_Instructions for the task:_ The lines from the start of the records through the one containing "debateable at least." are to be restated word for word; please include both ends.

++++ Data supplied ++++

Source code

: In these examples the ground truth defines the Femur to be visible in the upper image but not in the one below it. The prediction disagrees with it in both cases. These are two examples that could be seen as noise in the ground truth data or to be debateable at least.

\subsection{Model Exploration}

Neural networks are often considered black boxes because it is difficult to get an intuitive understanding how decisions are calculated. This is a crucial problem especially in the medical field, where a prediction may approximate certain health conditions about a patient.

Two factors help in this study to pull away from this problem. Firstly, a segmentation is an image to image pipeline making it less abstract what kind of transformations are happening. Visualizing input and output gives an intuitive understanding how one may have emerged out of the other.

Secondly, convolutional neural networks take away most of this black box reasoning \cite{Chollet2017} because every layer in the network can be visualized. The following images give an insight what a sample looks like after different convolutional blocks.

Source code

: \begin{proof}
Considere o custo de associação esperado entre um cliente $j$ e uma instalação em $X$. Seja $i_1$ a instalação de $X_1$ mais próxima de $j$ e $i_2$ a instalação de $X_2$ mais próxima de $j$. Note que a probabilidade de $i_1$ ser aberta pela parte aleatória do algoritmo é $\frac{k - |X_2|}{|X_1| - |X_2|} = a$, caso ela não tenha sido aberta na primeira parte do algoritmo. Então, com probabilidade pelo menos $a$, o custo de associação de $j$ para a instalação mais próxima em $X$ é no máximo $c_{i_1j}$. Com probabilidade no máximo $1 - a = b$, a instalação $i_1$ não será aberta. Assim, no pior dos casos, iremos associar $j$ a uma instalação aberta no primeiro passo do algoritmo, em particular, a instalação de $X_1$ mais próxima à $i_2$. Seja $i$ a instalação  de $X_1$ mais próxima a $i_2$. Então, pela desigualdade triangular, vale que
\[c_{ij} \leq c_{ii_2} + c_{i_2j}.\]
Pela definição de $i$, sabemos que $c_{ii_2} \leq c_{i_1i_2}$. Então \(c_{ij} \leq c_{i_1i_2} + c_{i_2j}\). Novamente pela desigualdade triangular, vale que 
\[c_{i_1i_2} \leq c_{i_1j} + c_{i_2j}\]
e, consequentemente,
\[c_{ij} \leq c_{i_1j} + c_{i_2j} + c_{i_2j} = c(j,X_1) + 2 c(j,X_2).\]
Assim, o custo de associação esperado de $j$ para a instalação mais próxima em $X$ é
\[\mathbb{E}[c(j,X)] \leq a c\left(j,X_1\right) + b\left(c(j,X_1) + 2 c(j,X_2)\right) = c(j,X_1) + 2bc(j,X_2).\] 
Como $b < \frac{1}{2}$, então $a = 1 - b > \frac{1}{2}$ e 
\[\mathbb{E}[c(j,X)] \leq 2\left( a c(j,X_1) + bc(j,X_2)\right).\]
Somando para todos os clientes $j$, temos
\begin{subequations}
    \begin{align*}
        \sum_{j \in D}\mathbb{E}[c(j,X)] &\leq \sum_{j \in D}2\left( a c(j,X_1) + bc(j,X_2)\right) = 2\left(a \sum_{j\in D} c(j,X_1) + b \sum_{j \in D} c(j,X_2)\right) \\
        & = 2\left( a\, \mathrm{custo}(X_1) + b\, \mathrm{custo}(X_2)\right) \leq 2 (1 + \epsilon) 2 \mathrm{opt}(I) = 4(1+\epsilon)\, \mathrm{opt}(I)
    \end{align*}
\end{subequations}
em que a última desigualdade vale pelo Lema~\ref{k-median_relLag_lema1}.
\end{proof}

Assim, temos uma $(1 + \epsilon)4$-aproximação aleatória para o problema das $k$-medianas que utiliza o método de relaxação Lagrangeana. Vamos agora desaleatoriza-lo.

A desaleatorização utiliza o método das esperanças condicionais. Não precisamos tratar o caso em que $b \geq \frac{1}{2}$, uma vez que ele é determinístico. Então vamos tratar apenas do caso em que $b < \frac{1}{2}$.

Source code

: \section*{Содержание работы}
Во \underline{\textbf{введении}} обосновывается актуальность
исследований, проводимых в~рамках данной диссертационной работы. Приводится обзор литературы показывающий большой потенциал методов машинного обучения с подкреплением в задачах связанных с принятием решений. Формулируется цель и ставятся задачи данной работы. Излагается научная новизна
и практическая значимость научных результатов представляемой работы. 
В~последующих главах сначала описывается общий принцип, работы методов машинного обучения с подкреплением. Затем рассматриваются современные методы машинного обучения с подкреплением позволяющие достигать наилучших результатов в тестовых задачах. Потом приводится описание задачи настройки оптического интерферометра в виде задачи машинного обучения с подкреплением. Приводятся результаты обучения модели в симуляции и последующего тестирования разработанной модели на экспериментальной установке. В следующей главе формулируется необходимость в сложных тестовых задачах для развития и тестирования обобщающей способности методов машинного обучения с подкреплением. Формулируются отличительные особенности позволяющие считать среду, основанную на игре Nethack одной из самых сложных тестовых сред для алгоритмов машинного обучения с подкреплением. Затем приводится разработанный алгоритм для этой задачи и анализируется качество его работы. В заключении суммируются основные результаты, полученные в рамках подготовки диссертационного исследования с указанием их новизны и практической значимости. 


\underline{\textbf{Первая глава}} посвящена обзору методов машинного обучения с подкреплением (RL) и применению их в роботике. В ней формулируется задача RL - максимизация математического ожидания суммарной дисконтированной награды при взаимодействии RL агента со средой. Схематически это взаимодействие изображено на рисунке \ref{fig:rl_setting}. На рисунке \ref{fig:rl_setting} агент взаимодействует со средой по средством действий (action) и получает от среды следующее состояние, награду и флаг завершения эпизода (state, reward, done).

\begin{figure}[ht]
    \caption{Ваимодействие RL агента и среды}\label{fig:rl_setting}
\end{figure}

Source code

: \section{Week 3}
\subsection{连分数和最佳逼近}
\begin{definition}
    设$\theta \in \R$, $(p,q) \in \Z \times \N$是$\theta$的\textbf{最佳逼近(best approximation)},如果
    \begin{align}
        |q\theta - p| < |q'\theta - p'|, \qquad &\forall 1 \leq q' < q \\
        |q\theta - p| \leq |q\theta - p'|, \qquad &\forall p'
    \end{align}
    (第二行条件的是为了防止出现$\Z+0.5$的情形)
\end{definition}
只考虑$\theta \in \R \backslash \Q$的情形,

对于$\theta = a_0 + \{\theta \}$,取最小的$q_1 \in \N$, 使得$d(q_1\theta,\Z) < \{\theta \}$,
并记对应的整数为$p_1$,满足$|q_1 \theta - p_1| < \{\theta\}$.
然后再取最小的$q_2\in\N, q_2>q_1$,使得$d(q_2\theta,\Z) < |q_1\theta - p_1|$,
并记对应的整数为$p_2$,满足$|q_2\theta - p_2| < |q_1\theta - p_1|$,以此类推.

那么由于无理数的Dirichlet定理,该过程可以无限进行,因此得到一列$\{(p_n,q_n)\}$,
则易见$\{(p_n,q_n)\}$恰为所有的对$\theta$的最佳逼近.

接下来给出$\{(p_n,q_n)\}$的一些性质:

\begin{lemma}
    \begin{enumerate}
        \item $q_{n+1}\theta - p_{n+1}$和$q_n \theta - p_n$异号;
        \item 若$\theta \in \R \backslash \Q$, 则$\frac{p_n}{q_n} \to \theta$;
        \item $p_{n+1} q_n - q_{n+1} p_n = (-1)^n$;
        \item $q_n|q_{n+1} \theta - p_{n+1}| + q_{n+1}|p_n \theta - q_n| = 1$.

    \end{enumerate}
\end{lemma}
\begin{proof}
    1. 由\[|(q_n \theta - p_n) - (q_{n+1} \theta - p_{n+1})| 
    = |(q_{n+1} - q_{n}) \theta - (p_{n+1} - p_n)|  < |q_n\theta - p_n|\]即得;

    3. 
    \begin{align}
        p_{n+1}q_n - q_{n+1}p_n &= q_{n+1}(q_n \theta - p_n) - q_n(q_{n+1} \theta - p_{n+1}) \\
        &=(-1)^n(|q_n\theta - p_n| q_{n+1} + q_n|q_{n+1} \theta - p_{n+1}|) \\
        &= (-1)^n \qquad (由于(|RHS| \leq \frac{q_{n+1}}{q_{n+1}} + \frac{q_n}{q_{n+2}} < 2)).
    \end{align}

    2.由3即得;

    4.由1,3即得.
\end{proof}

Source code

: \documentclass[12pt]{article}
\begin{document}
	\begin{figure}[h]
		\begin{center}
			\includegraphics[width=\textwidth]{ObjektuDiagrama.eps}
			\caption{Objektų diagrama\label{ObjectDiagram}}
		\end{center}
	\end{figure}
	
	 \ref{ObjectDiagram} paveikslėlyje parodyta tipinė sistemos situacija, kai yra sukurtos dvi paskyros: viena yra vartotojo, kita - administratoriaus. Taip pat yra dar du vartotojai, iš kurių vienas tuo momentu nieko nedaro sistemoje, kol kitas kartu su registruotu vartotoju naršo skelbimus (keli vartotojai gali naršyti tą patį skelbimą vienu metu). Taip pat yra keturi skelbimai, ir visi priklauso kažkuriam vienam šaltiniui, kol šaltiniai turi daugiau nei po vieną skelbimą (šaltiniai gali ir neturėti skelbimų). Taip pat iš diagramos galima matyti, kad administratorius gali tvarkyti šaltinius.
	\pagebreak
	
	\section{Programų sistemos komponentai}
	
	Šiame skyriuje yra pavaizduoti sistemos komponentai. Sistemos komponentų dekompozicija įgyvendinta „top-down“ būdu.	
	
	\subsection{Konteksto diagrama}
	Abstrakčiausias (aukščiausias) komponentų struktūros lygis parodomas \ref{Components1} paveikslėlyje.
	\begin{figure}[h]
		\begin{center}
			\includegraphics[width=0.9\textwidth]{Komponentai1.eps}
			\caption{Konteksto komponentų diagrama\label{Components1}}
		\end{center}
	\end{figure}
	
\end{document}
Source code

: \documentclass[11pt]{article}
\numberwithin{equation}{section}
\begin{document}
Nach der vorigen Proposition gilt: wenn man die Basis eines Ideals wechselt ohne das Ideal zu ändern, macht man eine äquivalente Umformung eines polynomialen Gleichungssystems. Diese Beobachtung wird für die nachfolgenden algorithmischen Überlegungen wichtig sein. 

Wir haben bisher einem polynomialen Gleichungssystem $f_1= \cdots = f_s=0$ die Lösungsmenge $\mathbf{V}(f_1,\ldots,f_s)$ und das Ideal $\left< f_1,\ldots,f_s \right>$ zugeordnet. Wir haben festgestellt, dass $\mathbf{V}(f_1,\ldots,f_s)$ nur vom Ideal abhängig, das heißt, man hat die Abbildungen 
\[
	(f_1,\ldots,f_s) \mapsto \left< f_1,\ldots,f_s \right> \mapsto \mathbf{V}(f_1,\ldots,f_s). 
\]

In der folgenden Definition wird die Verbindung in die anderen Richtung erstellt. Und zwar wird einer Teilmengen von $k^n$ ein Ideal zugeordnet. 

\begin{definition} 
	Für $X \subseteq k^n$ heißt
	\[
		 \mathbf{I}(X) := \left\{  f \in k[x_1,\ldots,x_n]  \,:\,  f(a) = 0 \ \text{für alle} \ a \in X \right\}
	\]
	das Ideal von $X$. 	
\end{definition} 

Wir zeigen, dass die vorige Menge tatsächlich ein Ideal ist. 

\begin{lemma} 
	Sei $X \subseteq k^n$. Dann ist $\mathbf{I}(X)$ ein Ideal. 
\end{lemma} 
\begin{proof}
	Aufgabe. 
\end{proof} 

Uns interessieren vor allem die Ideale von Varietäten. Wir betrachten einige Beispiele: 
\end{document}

++++

_Your response:_
Source code

: In these examples the ground truth defines the Femur to be visible in the upper image but not in the one below it. The prediction disagrees with it in both cases. These are two examples that could be seen as noise in the ground truth data or to be debateable at least.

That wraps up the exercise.